● Work instructions:
Please copy out every line of the listing below in which the word "print" appears.

[Data under study Boundary: Start]

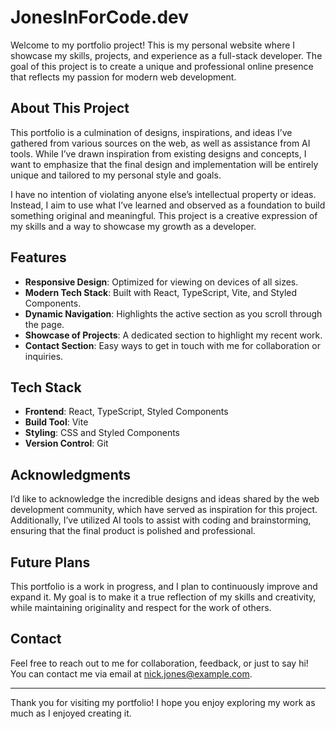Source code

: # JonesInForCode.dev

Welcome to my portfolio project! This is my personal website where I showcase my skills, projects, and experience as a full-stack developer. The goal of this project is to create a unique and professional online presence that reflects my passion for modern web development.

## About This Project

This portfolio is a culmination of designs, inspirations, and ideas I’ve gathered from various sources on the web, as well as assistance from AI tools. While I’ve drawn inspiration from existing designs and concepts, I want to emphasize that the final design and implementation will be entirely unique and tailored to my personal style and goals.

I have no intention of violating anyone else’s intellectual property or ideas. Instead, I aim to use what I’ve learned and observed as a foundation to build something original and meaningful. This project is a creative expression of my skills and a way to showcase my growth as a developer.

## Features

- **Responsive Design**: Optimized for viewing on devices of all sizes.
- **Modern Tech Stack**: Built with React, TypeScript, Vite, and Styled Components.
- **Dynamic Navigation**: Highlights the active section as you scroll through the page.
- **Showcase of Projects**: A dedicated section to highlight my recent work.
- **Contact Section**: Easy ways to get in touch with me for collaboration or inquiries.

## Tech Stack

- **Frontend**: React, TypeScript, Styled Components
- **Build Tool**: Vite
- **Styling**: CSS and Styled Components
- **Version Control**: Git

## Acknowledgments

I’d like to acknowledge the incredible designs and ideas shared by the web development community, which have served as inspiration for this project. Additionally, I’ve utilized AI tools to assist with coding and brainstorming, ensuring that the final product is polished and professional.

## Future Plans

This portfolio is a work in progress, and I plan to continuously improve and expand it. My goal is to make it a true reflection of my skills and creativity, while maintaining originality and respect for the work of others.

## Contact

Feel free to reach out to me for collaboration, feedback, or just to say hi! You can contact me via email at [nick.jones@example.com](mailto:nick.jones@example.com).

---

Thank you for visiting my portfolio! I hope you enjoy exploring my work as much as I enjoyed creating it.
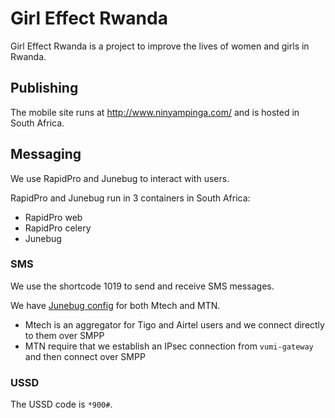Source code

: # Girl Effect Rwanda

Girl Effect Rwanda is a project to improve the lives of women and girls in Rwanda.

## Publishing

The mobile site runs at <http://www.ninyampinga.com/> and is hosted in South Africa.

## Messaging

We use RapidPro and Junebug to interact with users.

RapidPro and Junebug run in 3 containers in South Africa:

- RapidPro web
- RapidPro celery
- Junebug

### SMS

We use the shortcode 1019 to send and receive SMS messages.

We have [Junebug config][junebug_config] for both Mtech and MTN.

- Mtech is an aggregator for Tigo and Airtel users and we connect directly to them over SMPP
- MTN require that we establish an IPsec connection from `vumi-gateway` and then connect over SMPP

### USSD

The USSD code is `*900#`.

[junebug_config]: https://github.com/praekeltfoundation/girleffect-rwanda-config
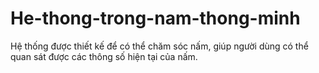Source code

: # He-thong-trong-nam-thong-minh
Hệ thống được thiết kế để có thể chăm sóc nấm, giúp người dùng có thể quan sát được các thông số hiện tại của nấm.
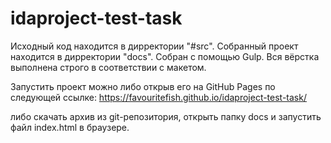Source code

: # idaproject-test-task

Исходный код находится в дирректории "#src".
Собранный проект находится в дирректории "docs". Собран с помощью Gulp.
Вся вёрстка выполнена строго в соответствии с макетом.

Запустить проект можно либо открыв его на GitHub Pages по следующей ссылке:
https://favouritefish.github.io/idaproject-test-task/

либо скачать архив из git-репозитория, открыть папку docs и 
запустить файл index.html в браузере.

[Data under study Boundary: End]
[Data under study Boundary: Start]

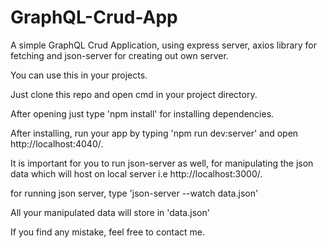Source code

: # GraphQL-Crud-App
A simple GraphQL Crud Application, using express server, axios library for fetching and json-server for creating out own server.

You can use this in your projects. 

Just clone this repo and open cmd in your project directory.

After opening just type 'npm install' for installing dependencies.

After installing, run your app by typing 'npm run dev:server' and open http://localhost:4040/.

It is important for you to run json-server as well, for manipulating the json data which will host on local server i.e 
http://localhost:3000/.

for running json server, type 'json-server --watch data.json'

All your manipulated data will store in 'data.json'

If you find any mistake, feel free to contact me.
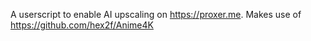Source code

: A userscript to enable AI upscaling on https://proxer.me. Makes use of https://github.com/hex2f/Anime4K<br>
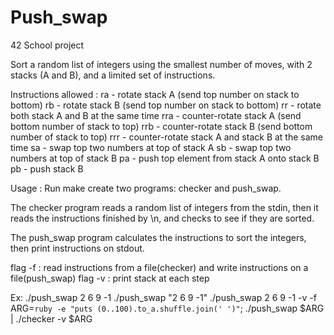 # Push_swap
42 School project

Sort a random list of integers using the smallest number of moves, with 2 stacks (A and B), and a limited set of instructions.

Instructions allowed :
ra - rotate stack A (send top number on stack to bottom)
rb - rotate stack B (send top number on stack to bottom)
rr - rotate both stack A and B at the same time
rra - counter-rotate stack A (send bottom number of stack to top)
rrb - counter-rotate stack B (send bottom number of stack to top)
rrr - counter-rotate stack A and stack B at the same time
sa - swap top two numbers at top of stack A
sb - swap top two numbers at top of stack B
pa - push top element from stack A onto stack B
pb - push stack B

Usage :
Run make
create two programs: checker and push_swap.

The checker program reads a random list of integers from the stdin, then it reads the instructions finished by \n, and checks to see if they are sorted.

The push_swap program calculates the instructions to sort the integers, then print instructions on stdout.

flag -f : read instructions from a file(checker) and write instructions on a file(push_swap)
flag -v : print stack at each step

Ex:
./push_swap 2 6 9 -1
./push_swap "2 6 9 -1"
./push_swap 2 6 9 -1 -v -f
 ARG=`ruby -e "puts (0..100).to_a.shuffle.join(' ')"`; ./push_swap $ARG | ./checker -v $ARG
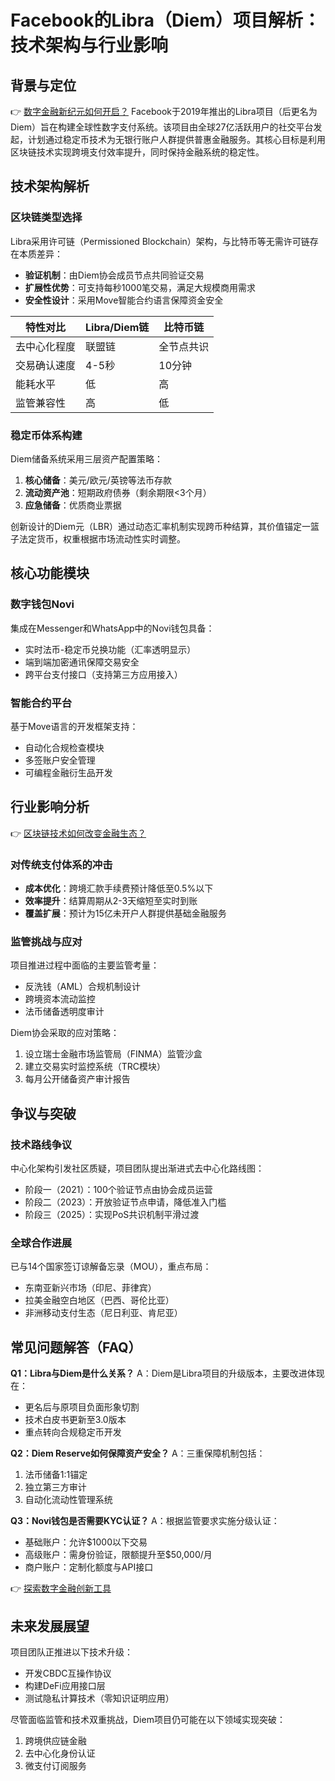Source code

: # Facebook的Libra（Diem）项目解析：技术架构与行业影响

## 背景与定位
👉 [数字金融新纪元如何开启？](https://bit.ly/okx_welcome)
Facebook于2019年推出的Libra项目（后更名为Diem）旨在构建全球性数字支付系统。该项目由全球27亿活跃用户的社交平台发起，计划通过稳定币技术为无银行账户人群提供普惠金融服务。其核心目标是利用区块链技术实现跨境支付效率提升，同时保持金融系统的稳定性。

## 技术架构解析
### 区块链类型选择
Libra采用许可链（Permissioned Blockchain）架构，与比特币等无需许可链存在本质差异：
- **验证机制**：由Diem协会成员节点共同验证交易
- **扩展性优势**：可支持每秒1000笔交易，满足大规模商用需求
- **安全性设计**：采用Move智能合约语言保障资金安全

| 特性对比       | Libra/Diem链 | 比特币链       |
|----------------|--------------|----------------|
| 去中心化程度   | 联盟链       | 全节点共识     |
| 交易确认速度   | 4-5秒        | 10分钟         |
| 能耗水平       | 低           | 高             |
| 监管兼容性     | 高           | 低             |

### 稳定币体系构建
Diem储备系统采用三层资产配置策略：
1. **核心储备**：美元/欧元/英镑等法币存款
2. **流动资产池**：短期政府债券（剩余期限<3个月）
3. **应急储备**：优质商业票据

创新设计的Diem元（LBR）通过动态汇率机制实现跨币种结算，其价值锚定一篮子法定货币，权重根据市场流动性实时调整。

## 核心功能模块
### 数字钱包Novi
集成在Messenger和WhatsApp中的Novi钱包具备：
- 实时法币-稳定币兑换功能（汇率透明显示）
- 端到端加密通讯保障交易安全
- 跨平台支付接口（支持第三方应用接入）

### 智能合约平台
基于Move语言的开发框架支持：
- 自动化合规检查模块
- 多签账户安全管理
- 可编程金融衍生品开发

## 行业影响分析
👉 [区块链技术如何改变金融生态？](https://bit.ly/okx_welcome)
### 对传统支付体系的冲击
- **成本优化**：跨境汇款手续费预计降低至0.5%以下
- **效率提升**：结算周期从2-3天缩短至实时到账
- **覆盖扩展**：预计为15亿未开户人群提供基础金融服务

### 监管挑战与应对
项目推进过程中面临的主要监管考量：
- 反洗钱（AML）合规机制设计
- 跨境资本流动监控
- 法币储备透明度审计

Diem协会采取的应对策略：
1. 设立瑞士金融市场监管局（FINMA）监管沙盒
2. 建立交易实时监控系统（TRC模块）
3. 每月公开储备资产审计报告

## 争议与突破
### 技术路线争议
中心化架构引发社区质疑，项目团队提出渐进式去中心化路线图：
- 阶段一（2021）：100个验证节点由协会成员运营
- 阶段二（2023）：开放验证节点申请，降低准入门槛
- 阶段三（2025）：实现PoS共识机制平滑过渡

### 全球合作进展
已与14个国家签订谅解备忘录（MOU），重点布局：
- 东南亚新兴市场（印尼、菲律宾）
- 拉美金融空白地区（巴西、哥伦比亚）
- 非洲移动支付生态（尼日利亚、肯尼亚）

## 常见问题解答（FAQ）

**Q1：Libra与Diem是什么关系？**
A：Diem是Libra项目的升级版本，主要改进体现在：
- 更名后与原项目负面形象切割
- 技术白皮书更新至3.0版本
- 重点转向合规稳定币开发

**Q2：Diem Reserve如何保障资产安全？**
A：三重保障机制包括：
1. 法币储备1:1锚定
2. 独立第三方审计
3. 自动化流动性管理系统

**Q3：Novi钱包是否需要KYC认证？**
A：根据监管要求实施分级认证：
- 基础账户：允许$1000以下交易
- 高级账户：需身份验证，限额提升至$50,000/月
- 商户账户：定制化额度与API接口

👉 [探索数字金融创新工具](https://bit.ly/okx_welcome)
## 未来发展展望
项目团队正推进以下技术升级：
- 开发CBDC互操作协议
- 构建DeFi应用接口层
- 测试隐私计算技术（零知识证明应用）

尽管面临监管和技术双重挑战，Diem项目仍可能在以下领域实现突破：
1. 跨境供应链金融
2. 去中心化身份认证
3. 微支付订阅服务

[Data under study Boundary: End]

● Reply to the task:
The push_swap program calculates the instructions to sort the integers, then print instructions on stdout.
flag -v : print stack at each step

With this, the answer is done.